Source data
════
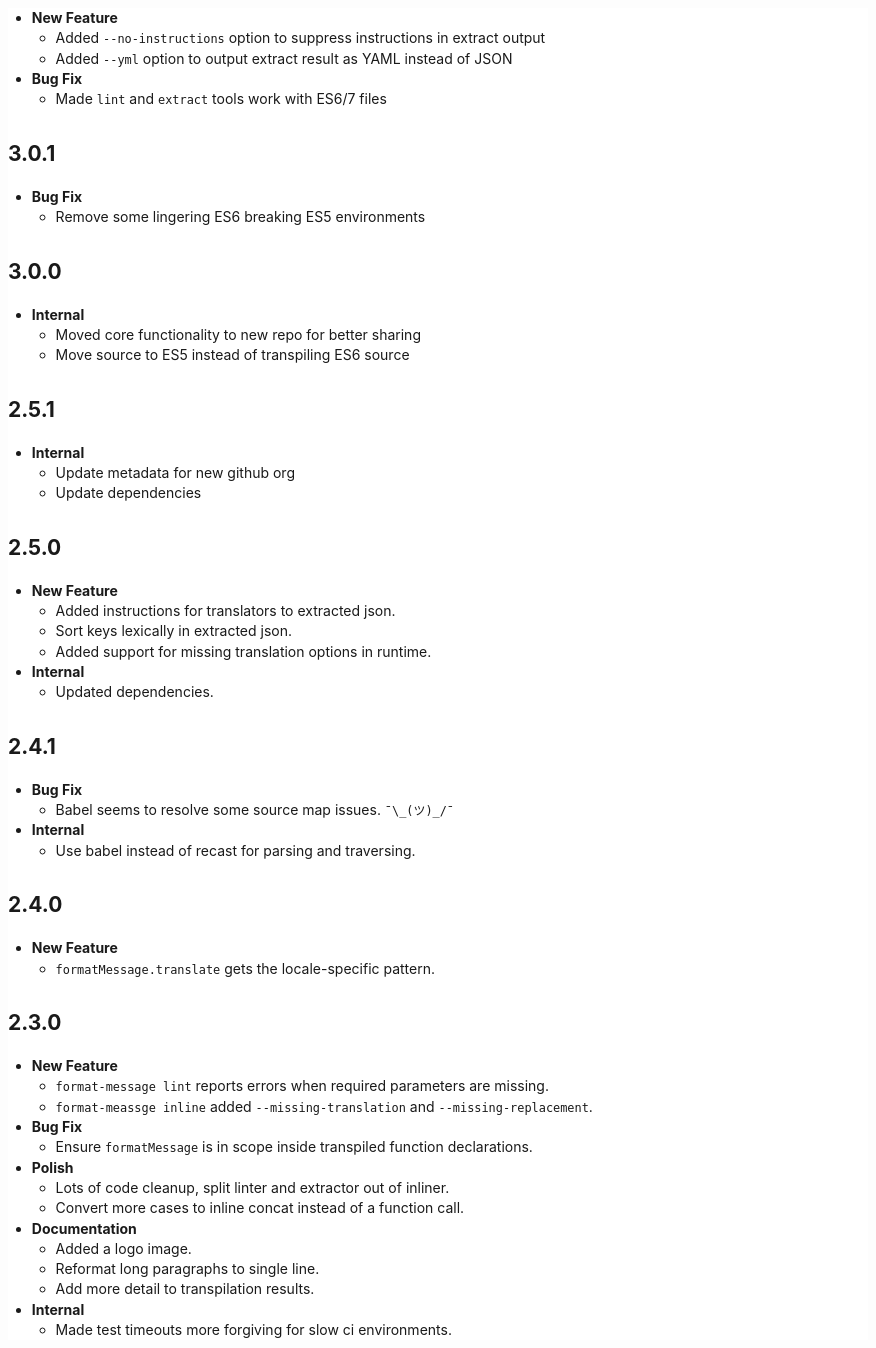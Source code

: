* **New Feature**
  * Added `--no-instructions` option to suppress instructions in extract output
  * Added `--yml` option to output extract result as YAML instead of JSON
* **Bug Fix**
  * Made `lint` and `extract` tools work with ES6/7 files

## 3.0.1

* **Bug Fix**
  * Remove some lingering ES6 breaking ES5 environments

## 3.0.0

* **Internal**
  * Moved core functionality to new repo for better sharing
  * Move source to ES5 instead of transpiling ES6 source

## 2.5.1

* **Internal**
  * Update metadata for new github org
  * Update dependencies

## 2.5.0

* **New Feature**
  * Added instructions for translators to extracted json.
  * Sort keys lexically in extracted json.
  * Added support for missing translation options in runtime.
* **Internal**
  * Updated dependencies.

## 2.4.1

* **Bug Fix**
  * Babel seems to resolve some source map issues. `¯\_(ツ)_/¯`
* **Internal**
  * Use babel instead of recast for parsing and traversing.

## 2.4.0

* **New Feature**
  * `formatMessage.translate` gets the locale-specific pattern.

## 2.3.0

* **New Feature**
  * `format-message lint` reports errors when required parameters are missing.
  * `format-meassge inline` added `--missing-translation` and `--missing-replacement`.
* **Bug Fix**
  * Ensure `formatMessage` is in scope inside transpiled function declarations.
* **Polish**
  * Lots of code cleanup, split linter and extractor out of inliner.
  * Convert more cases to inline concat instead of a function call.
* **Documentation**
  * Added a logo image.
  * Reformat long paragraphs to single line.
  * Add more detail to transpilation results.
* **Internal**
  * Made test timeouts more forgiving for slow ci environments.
════
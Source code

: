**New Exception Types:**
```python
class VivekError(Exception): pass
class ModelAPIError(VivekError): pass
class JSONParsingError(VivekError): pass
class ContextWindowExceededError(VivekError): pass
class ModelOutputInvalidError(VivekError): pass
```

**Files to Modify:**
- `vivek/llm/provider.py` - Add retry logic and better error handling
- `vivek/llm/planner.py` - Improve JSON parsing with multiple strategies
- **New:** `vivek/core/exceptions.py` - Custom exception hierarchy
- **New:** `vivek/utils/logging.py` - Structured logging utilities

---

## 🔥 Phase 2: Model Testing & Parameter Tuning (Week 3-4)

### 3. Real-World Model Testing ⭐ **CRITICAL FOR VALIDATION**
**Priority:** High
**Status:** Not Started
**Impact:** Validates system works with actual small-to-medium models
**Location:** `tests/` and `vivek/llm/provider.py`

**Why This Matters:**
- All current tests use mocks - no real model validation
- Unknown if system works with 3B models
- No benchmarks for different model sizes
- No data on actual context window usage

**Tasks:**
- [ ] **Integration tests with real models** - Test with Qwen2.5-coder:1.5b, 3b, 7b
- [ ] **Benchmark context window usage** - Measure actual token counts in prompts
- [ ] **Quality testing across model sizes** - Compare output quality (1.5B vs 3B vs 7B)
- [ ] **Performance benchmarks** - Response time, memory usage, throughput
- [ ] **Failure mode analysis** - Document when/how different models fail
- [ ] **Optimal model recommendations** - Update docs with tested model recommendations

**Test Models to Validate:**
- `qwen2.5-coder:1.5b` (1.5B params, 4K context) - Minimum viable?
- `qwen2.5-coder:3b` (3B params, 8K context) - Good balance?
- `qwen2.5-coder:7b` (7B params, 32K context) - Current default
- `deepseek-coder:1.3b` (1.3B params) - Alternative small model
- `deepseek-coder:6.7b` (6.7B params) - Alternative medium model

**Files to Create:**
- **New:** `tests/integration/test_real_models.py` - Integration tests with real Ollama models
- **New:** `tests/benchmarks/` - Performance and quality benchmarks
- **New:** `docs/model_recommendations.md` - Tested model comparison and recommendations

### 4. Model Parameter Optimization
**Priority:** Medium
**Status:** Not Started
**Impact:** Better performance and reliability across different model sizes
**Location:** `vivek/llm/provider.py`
════
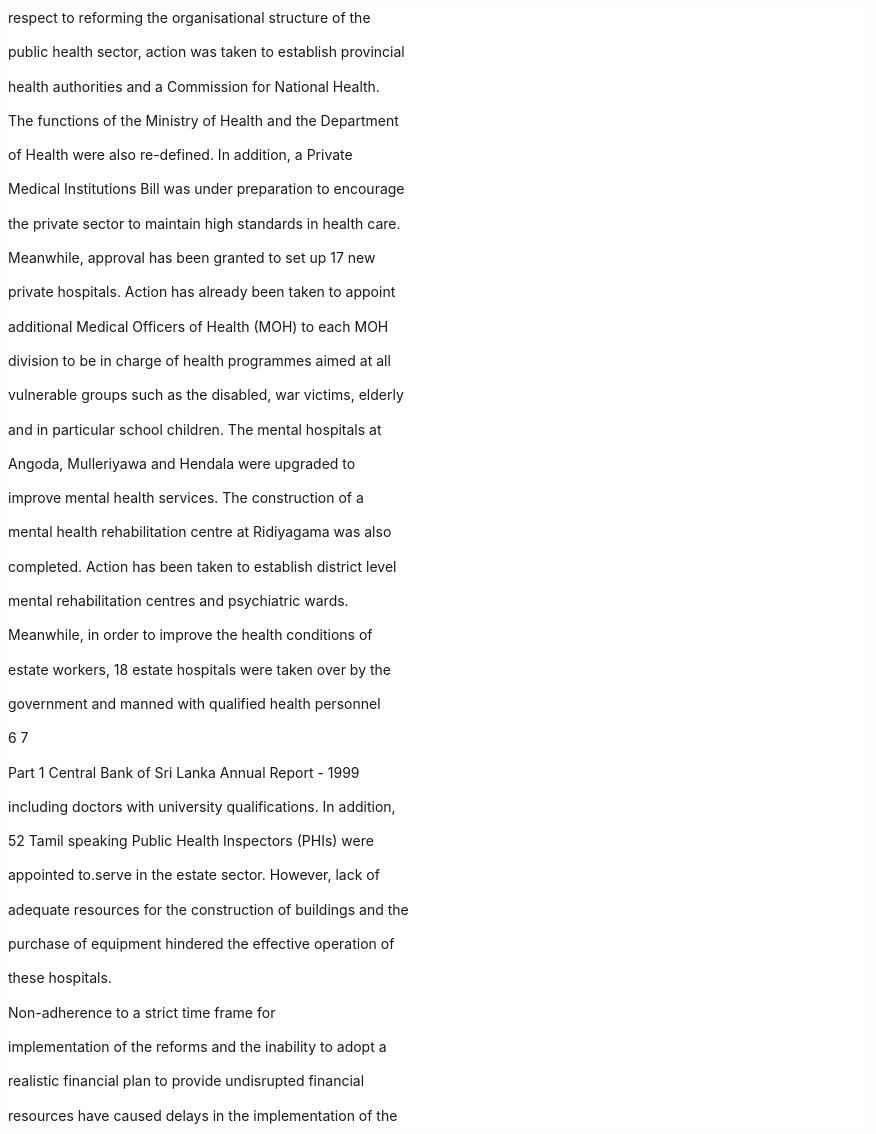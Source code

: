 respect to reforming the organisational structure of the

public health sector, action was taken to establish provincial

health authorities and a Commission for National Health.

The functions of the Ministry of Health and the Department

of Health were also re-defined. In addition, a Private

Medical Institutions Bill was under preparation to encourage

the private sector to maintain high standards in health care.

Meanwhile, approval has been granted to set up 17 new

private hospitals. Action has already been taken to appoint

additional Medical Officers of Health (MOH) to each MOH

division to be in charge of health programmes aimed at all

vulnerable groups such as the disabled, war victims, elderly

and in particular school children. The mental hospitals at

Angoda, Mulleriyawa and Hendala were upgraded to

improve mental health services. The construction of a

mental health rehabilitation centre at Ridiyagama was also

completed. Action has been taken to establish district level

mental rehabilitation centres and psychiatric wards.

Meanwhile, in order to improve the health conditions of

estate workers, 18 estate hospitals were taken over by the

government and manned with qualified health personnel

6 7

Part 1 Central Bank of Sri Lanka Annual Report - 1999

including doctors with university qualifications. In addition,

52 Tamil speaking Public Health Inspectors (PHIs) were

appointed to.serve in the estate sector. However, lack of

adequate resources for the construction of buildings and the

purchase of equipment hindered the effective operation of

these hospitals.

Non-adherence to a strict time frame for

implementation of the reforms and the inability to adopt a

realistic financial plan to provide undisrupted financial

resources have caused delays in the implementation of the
════
### [YOUR ASSIGNMENT]
Copy the records above exactly, beginning at the line that contains "health authorities and" and stopping after the line that contains "improve mental health".

### [EXPECTED OUTPUT]
health authorities and a Commission for National Health.

The functions of the Ministry of Health and the Department

of Health were also re-defined. In addition, a Private

Medical Institutions Bill was under preparation to encourage

the private sector to maintain high standards in health care.

Meanwhile, approval has been granted to set up 17 new

private hospitals. Action has already been taken to appoint

additional Medical Officers of Health (MOH) to each MOH

division to be in charge of health programmes aimed at all

vulnerable groups such as the disabled, war victims, elderly

and in particular school children. The mental hospitals at

Angoda, Mulleriyawa and Hendala were upgraded to

improve mental health services. The construction of a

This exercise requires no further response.